**Exercise instructions:**
Nothing but the text of the records belongs in your answer: repeat all of it exactly and leave out the images.

[Document images with source code]
::::::::
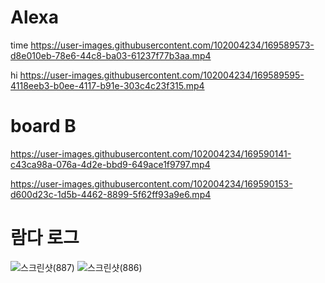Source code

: # Alexa

time
https://user-images.githubusercontent.com/102004234/169589573-d8e010eb-78e6-44c8-ba03-61237f77b3aa.mp4

hi
https://user-images.githubusercontent.com/102004234/169589595-4118eeb3-b0ee-4117-b91e-303c4c23f315.mp4



# board B


  
https://user-images.githubusercontent.com/102004234/169590141-c43ca98a-076a-4d2e-bbd9-649ace1f9797.mp4


https://user-images.githubusercontent.com/102004234/169590153-d600d23c-1d5b-4462-8899-5f62ff93a9e6.mp4


  
# 람다 로그

  
![스크린샷(887)](https://user-images.githubusercontent.com/102004234/169588740-342c3884-db91-4fb7-9068-0105ca482be7.png)
![스크린샷(886)](https://user-images.githubusercontent.com/102004234/169588753-f208ed26-a36d-4653-90c6-b53607a557dc.png)
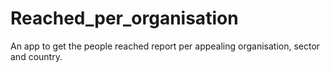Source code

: # Reached_per_organisation
An app to get the people reached report per appealing organisation, sector and country.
::::::::
**Reply:**
Source code

: # Alexa

time
https://user-images.githubusercontent.com/102004234/169589573-d8e010eb-78e6-44c8-ba03-61237f77b3aa.mp4

hi
https://user-images.githubusercontent.com/102004234/169589595-4118eeb3-b0ee-4117-b91e-303c4c23f315.mp4



# board B


  
https://user-images.githubusercontent.com/102004234/169590141-c43ca98a-076a-4d2e-bbd9-649ace1f9797.mp4


https://user-images.githubusercontent.com/102004234/169590153-d600d23c-1d5b-4462-8899-5f62ff93a9e6.mp4


  
# 람다 로그

  
![스크린샷(887)](https://user-images.githubusercontent.com/102004234/169588740-342c3884-db91-4fb7-9068-0105ca482be7.png)
![스크린샷(886)](https://user-images.githubusercontent.com/102004234/169588753-f208ed26-a36d-4653-90c6-b53607a557dc.png)
Source code

: # Reached_per_organisation
An app to get the people reached report per appealing organisation, sector and country.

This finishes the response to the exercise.